■ **Work instruction**
What is needed here is every line of the records that includes "built".

■ **Material shown**
┄┄┄┄┄┄┄┄┄┄┄┄┄┄┄┄┄┄┄┄

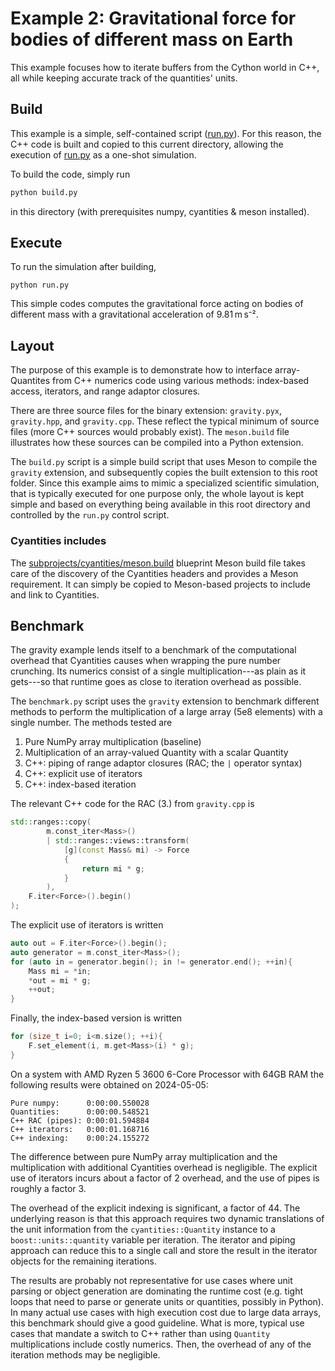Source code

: # Example 2: Gravitational force for bodies of different mass on Earth
This example focuses how to iterate buffers from the Cython world in C++,
all while keeping accurate track of the quantities' units.

## Build
This example is a simple, self-contained script ([run.py](run.py)). For this
reason, the C++ code is built and copied to this current directory, allowing
the execution of [run.py](run.py) as a one-shot simulation.

To build the code, simply run
```bash
python build.py
```
in this directory (with prerequisites numpy, cyantities & meson installed).


## Execute
To run the simulation after building,
```
python run.py
```
This simple codes computes the gravitational force acting on bodies of different
mass with a gravitational acceleration of 9.81 m s⁻².


## Layout
The purpose of this example is to demonstrate how to interface array-Quantites
from C++ numerics code using various methods: index-based access, iterators,
and range adaptor closures.

There are three source files for the binary extension: `gravity.pyx`,
`gravity.hpp`, and `gravity.cpp`. These reflect the typical minimum of source
files (more C++ sources would probably exist). The `meson.build` file
illustrates how these sources can be compiled into a Python extension.

The `build.py` script is a simple build script that uses Meson to compile
the `gravity` extension, and subsequently copies the built extension to
this root folder. Since this example aims to mimic a specialized scientific
simulation, that is typically executed for one purpose only, the whole
layout is kept simple and based on everything being available in this
root directory and controlled by the `run.py` control script.

### Cyantities includes
The
[subprojects/cyantities/meson.build](subprojects/cyantities/meson.build)
blueprint Meson build file takes care of the discovery of the Cyantities
headers and provides a Meson requirement. It can simply be copied to
Meson-based projects to include and link to Cyantities.


## Benchmark
The gravity example lends itself to a benchmark of the computational overhead
that Cyantities causes when wrapping the pure number crunching. Its numerics
consist of a single multiplication---as plain as it gets---so that runtime goes
as close to iteration overhead as possible.

The `benchmark.py` script uses the `gravity` extension to benchmark different
methods to perform the multiplication of a large array (5e8 elements) with a
single number. The methods tested are

1. Pure NumPy array multiplication (baseline)
2. Multiplication of an array-valued Quantity with a scalar Quantity
3. C++: piping of range adaptor closures (RAC; the `|` operator syntax)
4. C++: explicit use of iterators
5. C++: index-based iteration

The relevant C++ code for the RAC (3.) from `gravity.cpp` is
```cpp
std::ranges::copy(
        m.const_iter<Mass>()
        | std::ranges::views::transform(
            [g](const Mass& mi) -> Force
            {
                return mi * g;
            }
        ),
    F.iter<Force>().begin()
);
```
The explicit use of iterators is written
```cpp
auto out = F.iter<Force>().begin();
auto generator = m.const_iter<Mass>();
for (auto in = generator.begin(); in != generator.end(); ++in){
    Mass mi = *in;
    *out = mi * g;
    ++out;
}
```
Finally, the index-based version is written
```cpp
for (size_t i=0; i<m.size(); ++i){
    F.set_element(i, m.get<Mass>(i) * g);
}
```

On a system with AMD Ryzen 5 3600 6-Core Processor with 64GB RAM the following
results were obtained on 2024-05-05:
```
Pure numpy:      0:00:00.550028
Quantities:      0:00:00.548521
C++ RAC (pipes): 0:00:01.594884
C++ iterators:   0:00:01.168716
C++ indexing:    0:00:24.155272
```
The difference between pure NumPy array multiplication and the multiplication
with additional Cyantities overhead is negligible. The explicit use of iterators
incurs about a factor of 2 overhead, and the use of pipes is roughly a factor 3.

The overhead of the explicit indexing is significant, a factor of 44. The
underlying reason is that this approach requires two dynamic translations of
the unit information from the `cyantities::Quantity` instance to a
`boost::units::quantity` variable per iteration. The iterator and piping
approach can reduce this to a single call and store the result in the iterator
objects for the remaining iterations.

The results are probably not representative for use cases where unit parsing or
object generation are dominating the runtime cost (e.g. tight loops that
need to parse or generate units or quantities, possibly in Python). In many
actual use cases with high execution cost due to large data arrays, this
benchmark should give a good guideline.
What is more, typical use cases that mandate a switch to C++ rather than using
`Quantity` multiplications include costly numerics. Then, the overhead of any
of the iteration methods may be negligible.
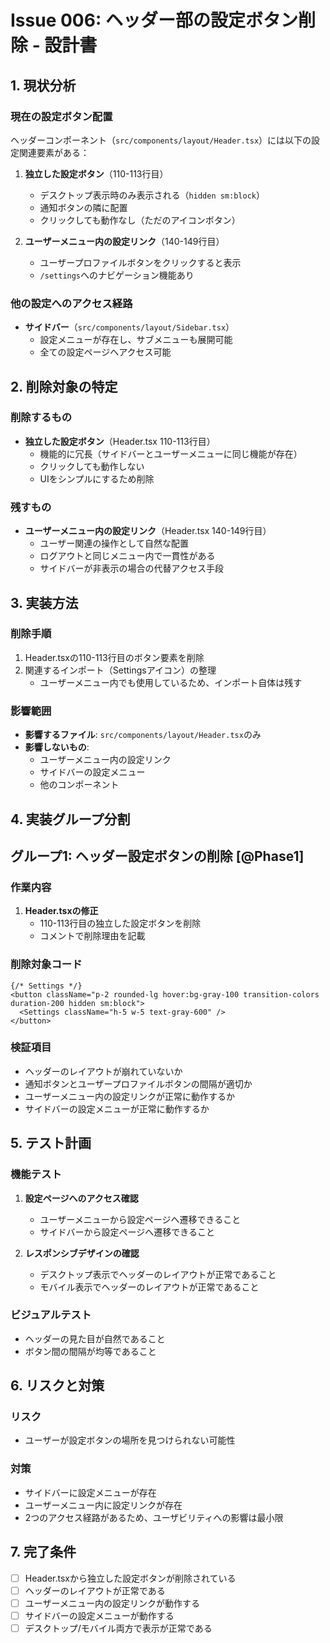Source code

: # Issue 006: ヘッダー部の設定ボタン削除 - 設計書

## 1. 現状分析

### 現在の設定ボタン配置
ヘッダーコンポーネント（`src/components/layout/Header.tsx`）には以下の設定関連要素がある：

1. **独立した設定ボタン**（110-113行目）
   - デスクトップ表示時のみ表示される（`hidden sm:block`）
   - 通知ボタンの隣に配置
   - クリックしても動作なし（ただのアイコンボタン）

2. **ユーザーメニュー内の設定リンク**（140-149行目）
   - ユーザープロファイルボタンをクリックすると表示
   - `/settings`へのナビゲーション機能あり

### 他の設定へのアクセス経路
- **サイドバー**（`src/components/layout/Sidebar.tsx`）
  - 設定メニューが存在し、サブメニューも展開可能
  - 全ての設定ページへアクセス可能

## 2. 削除対象の特定

### 削除するもの
- **独立した設定ボタン**（Header.tsx 110-113行目）
  - 機能的に冗長（サイドバーとユーザーメニューに同じ機能が存在）
  - クリックしても動作しない
  - UIをシンプルにするため削除

### 残すもの
- **ユーザーメニュー内の設定リンク**（Header.tsx 140-149行目）
  - ユーザー関連の操作として自然な配置
  - ログアウトと同じメニュー内で一貫性がある
  - サイドバーが非表示の場合の代替アクセス手段

## 3. 実装方法

### 削除手順
1. Header.tsxの110-113行目のボタン要素を削除
2. 関連するインポート（Settingsアイコン）の整理
   - ユーザーメニュー内でも使用しているため、インポート自体は残す

### 影響範囲
- **影響するファイル**: `src/components/layout/Header.tsx`のみ
- **影響しないもの**: 
  - ユーザーメニュー内の設定リンク
  - サイドバーの設定メニュー
  - 他のコンポーネント

## 4. 実装グループ分割

## グループ1: ヘッダー設定ボタンの削除 [@Phase1]

### 作業内容
1. **Header.tsxの修正**
   - 110-113行目の独立した設定ボタンを削除
   - コメントで削除理由を記載

### 削除対象コード
```tsx
{/* Settings */}
<button className="p-2 rounded-lg hover:bg-gray-100 transition-colors duration-200 hidden sm:block">
  <Settings className="h-5 w-5 text-gray-600" />
</button>
```

### 検証項目
- ヘッダーのレイアウトが崩れていないか
- 通知ボタンとユーザープロファイルボタンの間隔が適切か
- ユーザーメニュー内の設定リンクが正常に動作するか
- サイドバーの設定メニューが正常に動作するか

## 5. テスト計画

### 機能テスト
1. **設定ページへのアクセス確認**
   - ユーザーメニューから設定ページへ遷移できること
   - サイドバーから設定ページへ遷移できること

2. **レスポンシブデザインの確認**
   - デスクトップ表示でヘッダーのレイアウトが正常であること
   - モバイル表示でヘッダーのレイアウトが正常であること

### ビジュアルテスト
- ヘッダーの見た目が自然であること
- ボタン間の間隔が均等であること

## 6. リスクと対策

### リスク
- ユーザーが設定ボタンの場所を見つけられない可能性

### 対策
- サイドバーに設定メニューが存在
- ユーザーメニュー内に設定リンクが存在
- 2つのアクセス経路があるため、ユーザビリティへの影響は最小限

## 7. 完了条件

- [ ] Header.tsxから独立した設定ボタンが削除されている
- [ ] ヘッダーのレイアウトが正常である
- [ ] ユーザーメニュー内の設定リンクが動作する
- [ ] サイドバーの設定メニューが動作する
- [ ] デスクトップ/モバイル両方で表示が正常である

┄┄┄┄┄┄┄┄┄┄┄┄┄┄┄┄┄┄┄┄

■ **Task result**
reason, the C++ code is built and copied to this current directory, allowing
the `gravity` extension, and subsequently copies the built extension to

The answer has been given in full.